Saturday 6 April 2013



Resurrecting A Forest

For the cover story in the April 2013 issue of National Geographic, I explore an idea that sounds like pure science fiction: bringing extinct species back to life. What was once the purely the domain of Crichton and Spielberg is becoming a new field of research. Thanks to spectacular advances in cloning, reproductive technology, and DNA sequencing, scientists can now seriously explore the possibility of reviving some species from extinction. If not dinosaurs, then perhaps mammoths or passenger pigeons.

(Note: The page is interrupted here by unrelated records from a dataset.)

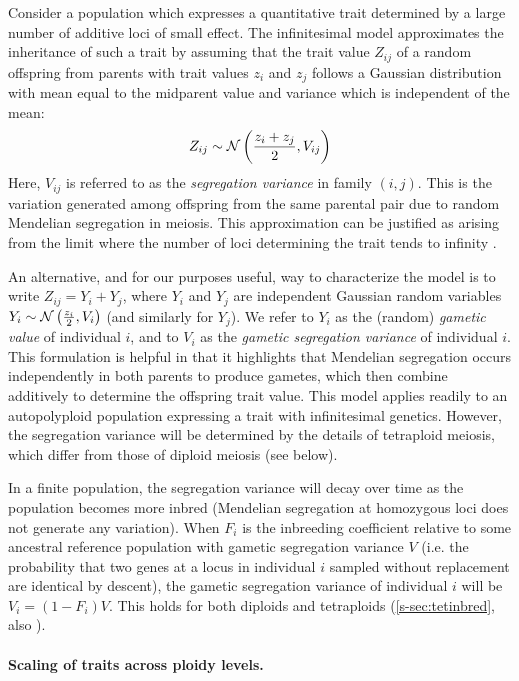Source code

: \documentclass[12pt,a4paper]{article}
\begin{document}
Consider a population which expresses a quantitative trait determined by a
large number of additive loci of small effect.
The infinitesimal model approximates the inheritance of such a trait by
assuming that the trait value $Z_{ij}$ of a random offspring from parents with
trait values $z_i$ and $z_j$ follows a Gaussian distribution with mean equal to
the midparent value and variance which is independent of the mean:
  \begin{align}
  Z_{ij} \sim \mathcal{N}\left(\frac{z_i + z_j}{2}, V_{ij}\right)
  \label{eq:inf}
  \end{align}
Here, $V_{ij}$ is referred to as the \textit{segregation variance} in family
$(i,j)$.
This is the variation generated among offspring from the same parental pair due
to random Mendelian segregation in meiosis.
This approximation can be justified as arising from the limit where the number
of loci determining the trait tends to infinity \citep{barton2017}.

An alternative, and for our purposes useful, way to characterize the model
is to write $Z_{ij} = Y_i + Y_j$, where $Y_i$ and $Y_j$
are independent Gaussian random variables $Y_i \sim \mathcal{N}\left(\frac{z_i}{2},
V_i\right)$ (and similarly for $Y_j$).
We refer to $Y_i$ as the (random) \textit{gametic value} of individual $i$, and
to $V_i$ as the \textit{gametic segregation variance} of individual $i$.
This formulation is helpful in that it highlights that Mendelian segregation
occurs independently in both parents to produce gametes, which then combine
additively to determine the offspring trait value.
This model applies readily to an autopolyploid population expressing a trait
with infinitesimal genetics.
However, the segregation variance will be determined by the details of
tetraploid meiosis, which differ from those of diploid meiosis (see below).

In a finite population, the segregation variance will decay over time as the
population becomes more inbred (Mendelian segregation at homozygous loci does
not generate any variation).
When $F_i$ is the inbreeding coefficient relative to some ancestral reference
population with gametic segregation variance $V$ (i.e. the probability that two
genes at a locus in individual $i$ sampled without replacement are identical by
descent), the gametic segregation variance of individual $i$ will be
$V_i = (1-F_i)V$.
This holds for both diploids and tetraploids (\cref{s-sec:tetinbred}, also
\cite{moody1993}). 

\paragraph{Scaling of traits across ploidy levels.}
\end{document}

“De-extinction,” as its advocates sometimes call it, is part of a bigger trend these days in the world of conservation. Over the past five decades, conservation has usually taken the form of removing threats so that endangered species can recover–ban pollutants, protect habitats, stop hunting, and the like. Conservationists saved the brown pelican, for example, by protecting it from DDT and similar chemicals and by preserving the coastal wetlands where it lives. What they did not do, however, was tinker with brown pelican DNA to make the birds better able to survive. Indeed, the brown pelican gene pool–the product of millions of years of evolution before humans turned up–was ultimately what the scientists were trying to protect from oblivion.
Meanwhile, over those same five decades, molecular biologists have become adept at probing and manipulating genes. Sequencing genomes went from a dream to just another day’s work at the lab. In the 1970s, scientists began inserting genes from one species into another, and they can now build simple genetic circuits.